— Task —
Among the entries below, count the lines that contain the word "White". Respond with the count only.
[Source records — start]
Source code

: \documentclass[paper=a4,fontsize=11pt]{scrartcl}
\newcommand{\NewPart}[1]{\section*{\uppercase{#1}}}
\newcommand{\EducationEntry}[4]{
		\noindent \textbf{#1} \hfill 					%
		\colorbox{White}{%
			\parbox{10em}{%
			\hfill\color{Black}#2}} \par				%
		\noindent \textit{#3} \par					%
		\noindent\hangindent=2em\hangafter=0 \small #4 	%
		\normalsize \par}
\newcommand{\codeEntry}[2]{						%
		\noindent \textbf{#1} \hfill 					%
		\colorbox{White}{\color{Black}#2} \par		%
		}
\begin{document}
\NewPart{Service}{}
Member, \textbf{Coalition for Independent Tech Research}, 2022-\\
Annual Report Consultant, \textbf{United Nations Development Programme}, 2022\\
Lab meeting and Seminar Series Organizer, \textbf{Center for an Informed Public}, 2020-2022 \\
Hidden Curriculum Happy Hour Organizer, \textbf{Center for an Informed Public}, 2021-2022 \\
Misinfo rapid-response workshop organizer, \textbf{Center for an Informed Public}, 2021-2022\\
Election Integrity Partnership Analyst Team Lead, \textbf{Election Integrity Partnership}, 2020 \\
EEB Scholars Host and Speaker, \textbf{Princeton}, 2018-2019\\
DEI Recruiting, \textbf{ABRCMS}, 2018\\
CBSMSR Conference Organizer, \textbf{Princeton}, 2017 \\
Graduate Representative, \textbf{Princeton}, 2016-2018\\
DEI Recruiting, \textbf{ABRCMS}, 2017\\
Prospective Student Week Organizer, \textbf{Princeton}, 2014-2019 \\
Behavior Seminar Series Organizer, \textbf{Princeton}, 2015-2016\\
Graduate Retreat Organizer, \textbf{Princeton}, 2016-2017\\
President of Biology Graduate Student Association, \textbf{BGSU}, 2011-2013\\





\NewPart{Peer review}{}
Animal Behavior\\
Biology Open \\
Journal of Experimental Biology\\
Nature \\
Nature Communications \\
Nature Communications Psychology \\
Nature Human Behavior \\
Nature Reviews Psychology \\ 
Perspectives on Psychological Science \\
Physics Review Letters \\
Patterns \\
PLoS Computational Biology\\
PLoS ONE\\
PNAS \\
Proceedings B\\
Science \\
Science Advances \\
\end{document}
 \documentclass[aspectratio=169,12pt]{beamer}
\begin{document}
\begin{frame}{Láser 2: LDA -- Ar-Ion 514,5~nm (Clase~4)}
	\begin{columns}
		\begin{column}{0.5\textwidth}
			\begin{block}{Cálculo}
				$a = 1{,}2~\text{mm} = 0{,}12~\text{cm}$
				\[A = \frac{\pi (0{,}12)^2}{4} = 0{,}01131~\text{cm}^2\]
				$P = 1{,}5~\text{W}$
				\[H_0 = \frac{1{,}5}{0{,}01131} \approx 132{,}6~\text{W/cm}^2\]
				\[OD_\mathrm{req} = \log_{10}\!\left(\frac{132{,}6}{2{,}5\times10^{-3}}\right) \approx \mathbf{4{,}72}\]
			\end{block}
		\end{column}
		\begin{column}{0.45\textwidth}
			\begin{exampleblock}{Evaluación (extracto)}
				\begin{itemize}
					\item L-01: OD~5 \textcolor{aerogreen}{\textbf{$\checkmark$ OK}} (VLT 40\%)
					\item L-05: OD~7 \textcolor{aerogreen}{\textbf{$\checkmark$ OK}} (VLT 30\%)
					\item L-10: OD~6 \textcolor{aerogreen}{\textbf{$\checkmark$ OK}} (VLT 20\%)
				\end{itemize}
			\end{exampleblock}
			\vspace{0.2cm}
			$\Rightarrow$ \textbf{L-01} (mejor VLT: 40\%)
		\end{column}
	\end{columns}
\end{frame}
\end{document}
[Source records — finish]
— Result for this exercise —
2